Python Scipy Stats Norm

Recently, I was working on a data science project where I needed to analyze normally distributed data and make statistical inferences. The solution was clear: I needed to use SciPy’s stats.norm functionality, which provides a powerful set of tools for working with normal distributions in Python.

In this tutorial, I’ll walk you through everything you need to know about using scipy.stats.norm with practical examples that you can apply to your projects.

Let’s get started.

What is Scipy Stats Norm?

SciPy’s stats.norm is a continuous random variable class that represents the normal (Gaussian) distribution in Python. It’s part of the broader SciPy ecosystem, which is designed for scientific and technical computing.
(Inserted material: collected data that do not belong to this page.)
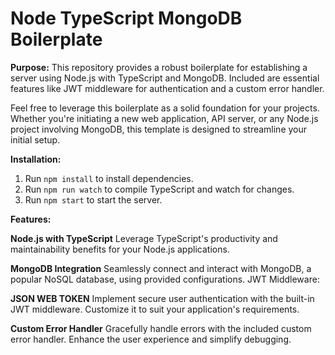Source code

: 
# Node TypeScript MongoDB Boilerplate

**Purpose:**
This repository provides a robust boilerplate for establishing a server using Node.js with TypeScript and MongoDB. Included are essential features like JWT middleware for authentication and a custom error handler.

Feel free to leverage this boilerplate as a solid foundation for your projects. Whether you're initiating a new web application, API server, or any Node.js project involving MongoDB, this template is designed to streamline your initial setup.


**Installation:**
1. Run `npm install` to install dependencies.
2. Run `npm run watch` to compile TypeScript and watch for changes.
3. Run `npm start` to start the server.


**Features:**

**Node.js with TypeScript**
  Leverage TypeScript's productivity and maintainability benefits for your Node.js applications.

**MongoDB Integration**
  Seamlessly connect and interact with MongoDB, a popular NoSQL database, using provided configurations.
  JWT Middleware:

**JSON WEB TOKEN** 
  Implement secure user authentication with the built-in JWT middleware. Customize it to suit your application's requirements.

**Custom Error Handler**
  Gracefully handle errors with the included custom error handler. Enhance the user experience and simplify debugging.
The normal distribution is fundamental in statistics and data science, appearing in countless real-world scenarios, from heights and weights of populations to measurement errors and stock market returns.

Get Started with Scipy Stats Norm

Before we begin using stats.norm, you’ll need to have SciPy installed:

pip install scipy numpy matplotlib

Now, let’s import the necessary libraries:

import numpy as np
import scipy.stats as stats
import matplotlib.pyplot as plt

Read Working with Python, Lil_Matrix SciPy

Method 1: Generate Random Numbers from a Normal Distribution

One of the most common uses of stats.norm is generating normally distributed random numbers.

# Generate 1000 random numbers from a normal distribution with mean=0 and std=1
random_numbers = stats.norm.rvs(loc=0, scale=1, size=1000)

# Plot a histogram of the generated data
plt.hist(random_numbers, bins=30, density=True, alpha=0.7)
plt.title('Normal Distribution: μ=0, σ=1')
plt.xlabel('Value')
plt.ylabel('Density')
plt.grid(True, alpha=0.3)
plt.show()

I executed the above example code and added the screenshot below.

stats.norm.rvs

In this example, loc represents the mean (μ) and scale represents the standard deviation (σ) of our normal distribution.

Method 2: Calculate Probability Density Function (PDF)

The PDF gives us the likelihood of a value occurring in our distribution.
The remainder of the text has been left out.